The reply to the records below should contain exactly the lines from the line with "anything that wants" through the line with "the processor when", and nothing besides.

==== INPUT ====

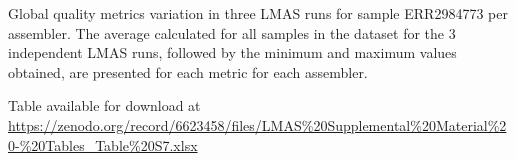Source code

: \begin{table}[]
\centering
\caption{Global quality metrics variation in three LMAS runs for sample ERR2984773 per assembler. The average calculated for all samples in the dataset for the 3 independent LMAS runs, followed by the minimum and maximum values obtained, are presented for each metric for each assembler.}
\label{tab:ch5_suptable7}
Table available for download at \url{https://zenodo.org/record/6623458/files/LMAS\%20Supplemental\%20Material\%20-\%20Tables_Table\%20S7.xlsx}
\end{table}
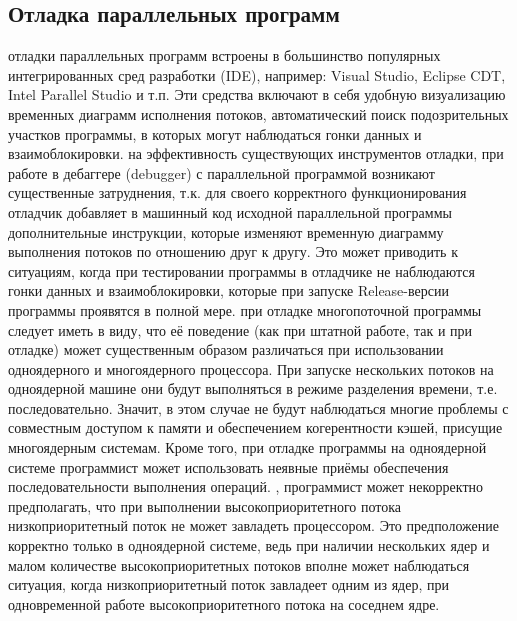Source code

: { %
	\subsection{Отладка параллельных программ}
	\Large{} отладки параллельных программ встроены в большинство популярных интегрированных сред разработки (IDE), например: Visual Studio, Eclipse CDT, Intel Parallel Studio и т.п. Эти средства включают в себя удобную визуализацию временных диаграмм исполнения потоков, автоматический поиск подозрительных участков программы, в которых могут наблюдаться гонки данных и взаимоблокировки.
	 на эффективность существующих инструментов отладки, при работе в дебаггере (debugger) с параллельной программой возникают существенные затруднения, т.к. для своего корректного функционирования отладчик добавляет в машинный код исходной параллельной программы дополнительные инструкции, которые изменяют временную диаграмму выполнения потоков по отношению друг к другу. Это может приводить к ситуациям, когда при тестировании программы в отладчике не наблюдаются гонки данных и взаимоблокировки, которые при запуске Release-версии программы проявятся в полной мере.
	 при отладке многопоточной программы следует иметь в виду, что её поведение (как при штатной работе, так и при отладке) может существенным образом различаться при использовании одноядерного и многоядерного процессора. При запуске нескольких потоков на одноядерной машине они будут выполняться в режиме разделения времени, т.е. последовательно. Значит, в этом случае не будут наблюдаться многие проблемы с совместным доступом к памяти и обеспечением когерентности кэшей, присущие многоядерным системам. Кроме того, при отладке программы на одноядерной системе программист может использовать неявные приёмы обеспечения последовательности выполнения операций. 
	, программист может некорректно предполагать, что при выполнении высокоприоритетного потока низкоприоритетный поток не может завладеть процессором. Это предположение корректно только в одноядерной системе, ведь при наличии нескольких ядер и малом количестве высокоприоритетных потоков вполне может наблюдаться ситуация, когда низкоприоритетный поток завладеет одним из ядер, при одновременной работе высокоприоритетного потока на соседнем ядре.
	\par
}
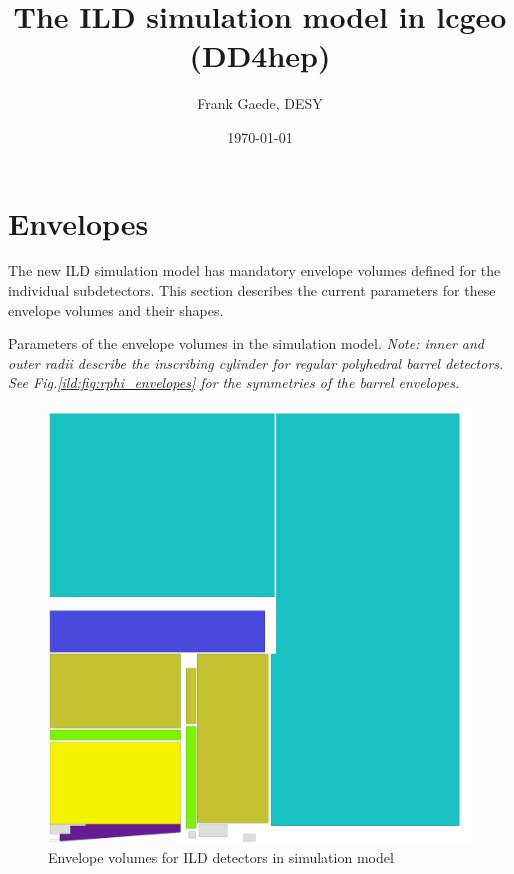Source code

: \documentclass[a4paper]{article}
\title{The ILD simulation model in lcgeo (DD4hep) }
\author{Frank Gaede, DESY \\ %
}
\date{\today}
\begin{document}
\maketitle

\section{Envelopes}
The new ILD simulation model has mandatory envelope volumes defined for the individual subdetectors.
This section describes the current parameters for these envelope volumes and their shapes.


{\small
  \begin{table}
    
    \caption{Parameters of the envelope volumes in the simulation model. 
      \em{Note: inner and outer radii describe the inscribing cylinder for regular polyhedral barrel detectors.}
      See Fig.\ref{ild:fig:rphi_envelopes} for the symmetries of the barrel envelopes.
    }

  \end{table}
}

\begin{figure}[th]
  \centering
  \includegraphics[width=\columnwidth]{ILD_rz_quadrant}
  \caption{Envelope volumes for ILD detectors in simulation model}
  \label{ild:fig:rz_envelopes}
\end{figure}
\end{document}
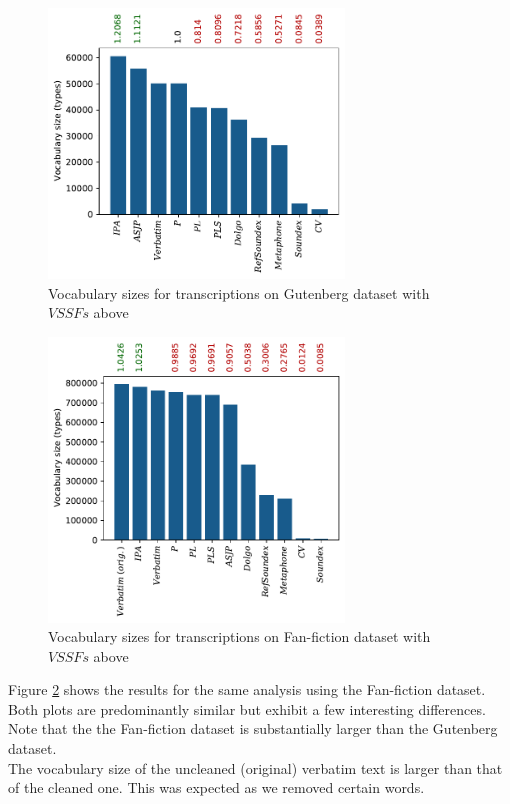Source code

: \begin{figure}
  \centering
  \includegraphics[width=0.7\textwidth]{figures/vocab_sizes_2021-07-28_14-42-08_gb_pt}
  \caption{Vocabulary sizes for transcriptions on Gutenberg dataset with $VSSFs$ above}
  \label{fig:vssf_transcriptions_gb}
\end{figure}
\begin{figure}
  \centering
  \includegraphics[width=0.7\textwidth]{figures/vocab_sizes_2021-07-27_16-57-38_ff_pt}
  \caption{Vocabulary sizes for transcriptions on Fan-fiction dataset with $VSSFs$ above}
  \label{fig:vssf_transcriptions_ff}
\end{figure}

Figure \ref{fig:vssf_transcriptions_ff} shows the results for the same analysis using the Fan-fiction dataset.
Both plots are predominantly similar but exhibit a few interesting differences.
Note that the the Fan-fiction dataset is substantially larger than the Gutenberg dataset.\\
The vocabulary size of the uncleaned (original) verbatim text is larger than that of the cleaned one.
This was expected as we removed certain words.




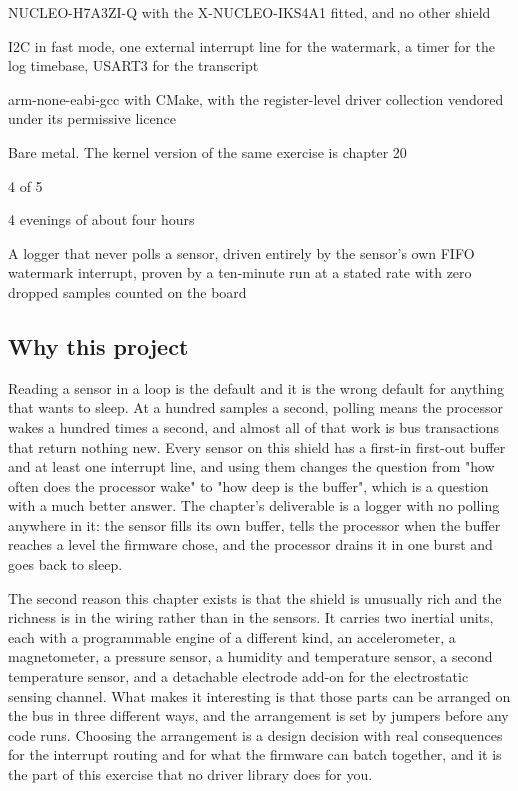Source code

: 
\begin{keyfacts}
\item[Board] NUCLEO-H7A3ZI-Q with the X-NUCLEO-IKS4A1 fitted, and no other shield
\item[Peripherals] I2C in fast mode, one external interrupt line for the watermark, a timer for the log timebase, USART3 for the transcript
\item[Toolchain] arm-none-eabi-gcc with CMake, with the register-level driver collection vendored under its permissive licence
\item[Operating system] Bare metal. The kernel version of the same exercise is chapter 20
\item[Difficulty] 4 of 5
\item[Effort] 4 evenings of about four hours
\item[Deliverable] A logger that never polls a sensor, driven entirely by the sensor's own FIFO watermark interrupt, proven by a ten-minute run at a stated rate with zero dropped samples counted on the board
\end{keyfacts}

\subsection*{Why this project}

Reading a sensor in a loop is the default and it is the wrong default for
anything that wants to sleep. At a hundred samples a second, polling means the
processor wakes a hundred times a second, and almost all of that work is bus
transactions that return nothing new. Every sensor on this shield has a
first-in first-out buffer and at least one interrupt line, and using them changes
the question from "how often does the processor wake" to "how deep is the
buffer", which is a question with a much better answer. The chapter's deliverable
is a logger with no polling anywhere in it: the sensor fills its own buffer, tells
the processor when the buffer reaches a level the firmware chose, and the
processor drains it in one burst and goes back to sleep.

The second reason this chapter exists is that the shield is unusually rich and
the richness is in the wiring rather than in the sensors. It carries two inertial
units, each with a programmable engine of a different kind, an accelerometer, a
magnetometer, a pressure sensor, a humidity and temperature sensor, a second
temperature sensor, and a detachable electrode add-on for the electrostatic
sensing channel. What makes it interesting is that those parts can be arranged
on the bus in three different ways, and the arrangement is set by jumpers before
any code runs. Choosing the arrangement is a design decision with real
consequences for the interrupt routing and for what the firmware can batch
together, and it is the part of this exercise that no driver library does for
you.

====

ANSWER AREA:
anything that wants to sleep. At a hundred samples a second, polling means the
processor wakes a hundred times a second, and almost all of that work is bus
transactions that return nothing new. Every sensor on this shield has a
first-in first-out buffer and at least one interrupt line, and using them changes
the question from "how often does the processor wake" to "how deep is the
buffer", which is a question with a much better answer. The chapter's deliverable
is a logger with no polling anywhere in it: the sensor fills its own buffer, tells
the processor when the buffer reaches a level the firmware chose, and the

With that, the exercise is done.